**Description of the task**
Would you please copy every line from the records that contains the word "operação"?
*** Stored data ***
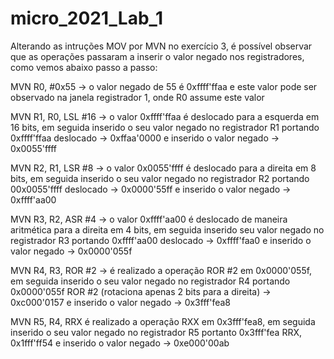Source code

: # micro_2021_Lab_1

Alterando as intruções MOV por MVN no exercício 3, é possível observar que as operações passaram a inserir o valor negado nos registradores, como vemos abaixo passo a passo:

MVN R0, #0x55 -> o valor negado de 55 é 0xffff'ffaa e este valor pode ser observado na janela registrador 1, onde R0 assume este valor
              
MVN R1, R0, LSL #16 -> o valor 0xffff'ffaa é deslocado para a esquerda em 16 bits, em seguida inserido o seu valor negado no registrador R1
portando 0xffff'ffaa deslocado -> 0xffaa'0000 e inserido o valor negado -> 0x0055'ffff
              
MVN R2, R1, LSR #8 -> o valor 0x0055'ffff é deslocado para a direita em 8 bits, em seguida inserido o seu valor negado no registrador R2
portando 00x0055'ffff deslocado -> 0x0000'55ff e inserido o valor negado -> 0xffff'aa00
              
MVN R3, R2, ASR #4 -> o valor 0xffff'aa00 é deslocado de maneira aritmética para a direita em 4 bits, em seguida inserido seu valor negado no registrador R3
portando 0xffff'aa00 deslocado -> 0xffff'faa0 e inserido o valor negado -> 0x0000'055f
             
MVN R4, R3, ROR #2 -> é realizado a operação ROR #2 em 0x0000'055f, em seguida inserido o seu valor negado no registrador R4
portando 0x0000'055f ROR #2 (rotaciona apenas 2 bits para a direita) -> 0xc000'0157 e inserido o valor negado -> 0x3fff'fea8
             
MVN R5, R4, RRX é realizado a operação RXX em 0x3fff'fea8, em seguida inserido o seu valor negado no registrador R5
portanto 0x3fff'fea RRX, 0x1fff'ff54 e inserido o valor negado -> 0xe000'00ab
*** End of Stored data ***
**Written reply**
MVN R4, R3, ROR #2 -> é realizado a operação ROR #2 em 0x0000'055f, em seguida inserido o seu valor negado no registrador R4
MVN R5, R4, RRX é realizado a operação RXX em 0x3fff'fea8, em seguida inserido o seu valor negado no registrador R5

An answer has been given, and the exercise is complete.